+++ Given data +++

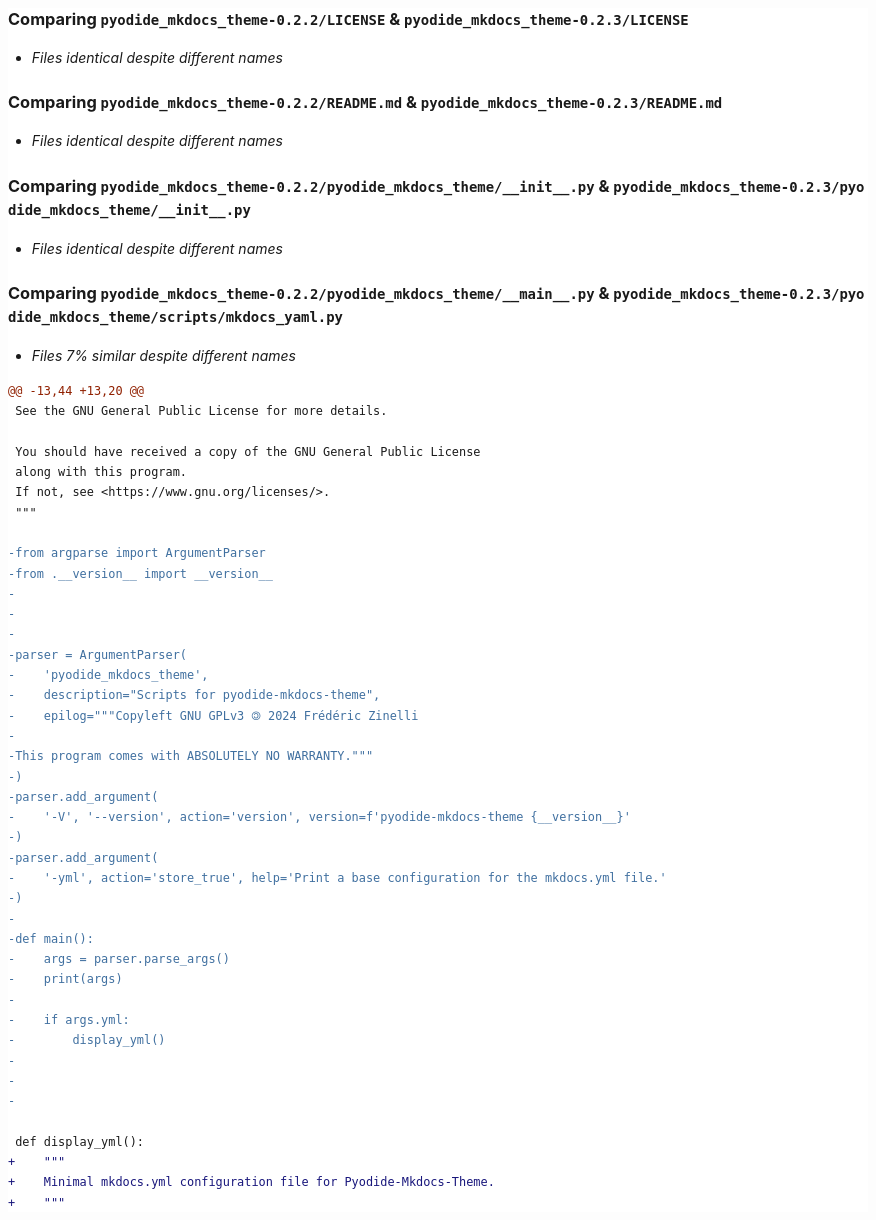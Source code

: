 
### Comparing `pyodide_mkdocs_theme-0.2.2/LICENSE` & `pyodide_mkdocs_theme-0.2.3/LICENSE`

 * *Files identical despite different names*

### Comparing `pyodide_mkdocs_theme-0.2.2/README.md` & `pyodide_mkdocs_theme-0.2.3/README.md`

 * *Files identical despite different names*

### Comparing `pyodide_mkdocs_theme-0.2.2/pyodide_mkdocs_theme/__init__.py` & `pyodide_mkdocs_theme-0.2.3/pyodide_mkdocs_theme/__init__.py`

 * *Files identical despite different names*

### Comparing `pyodide_mkdocs_theme-0.2.2/pyodide_mkdocs_theme/__main__.py` & `pyodide_mkdocs_theme-0.2.3/pyodide_mkdocs_theme/scripts/mkdocs_yaml.py`

 * *Files 7% similar despite different names*

```diff
@@ -13,44 +13,20 @@
 See the GNU General Public License for more details.
 
 You should have received a copy of the GNU General Public License
 along with this program.
 If not, see <https://www.gnu.org/licenses/>.
 """
 
-from argparse import ArgumentParser
-from .__version__ import __version__
-
-
-
-parser = ArgumentParser(
-    'pyodide_mkdocs_theme',
-    description="Scripts for pyodide-mkdocs-theme",
-    epilog="""Copyleft GNU GPLv3 🄯 2024 Frédéric Zinelli
-
-This program comes with ABSOLUTELY NO WARRANTY."""
-)
-parser.add_argument(
-    '-V', '--version', action='version', version=f'pyodide-mkdocs-theme {__version__}'
-)
-parser.add_argument(
-    '-yml', action='store_true', help='Print a base configuration for the mkdocs.yml file.'
-)
-
-def main():
-    args = parser.parse_args()
-    print(args)
-
-    if args.yml:
-        display_yml()
-
-
-
 
 def display_yml():
+    """
+    Minimal mkdocs.yml configuration file for Pyodide-Mkdocs-Theme.
+    """
```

+++

(Work request): Pull every line containing "import" out of the records.

(Solution for this exercise):
-from argparse import ArgumentParser
-from .__version__ import __version__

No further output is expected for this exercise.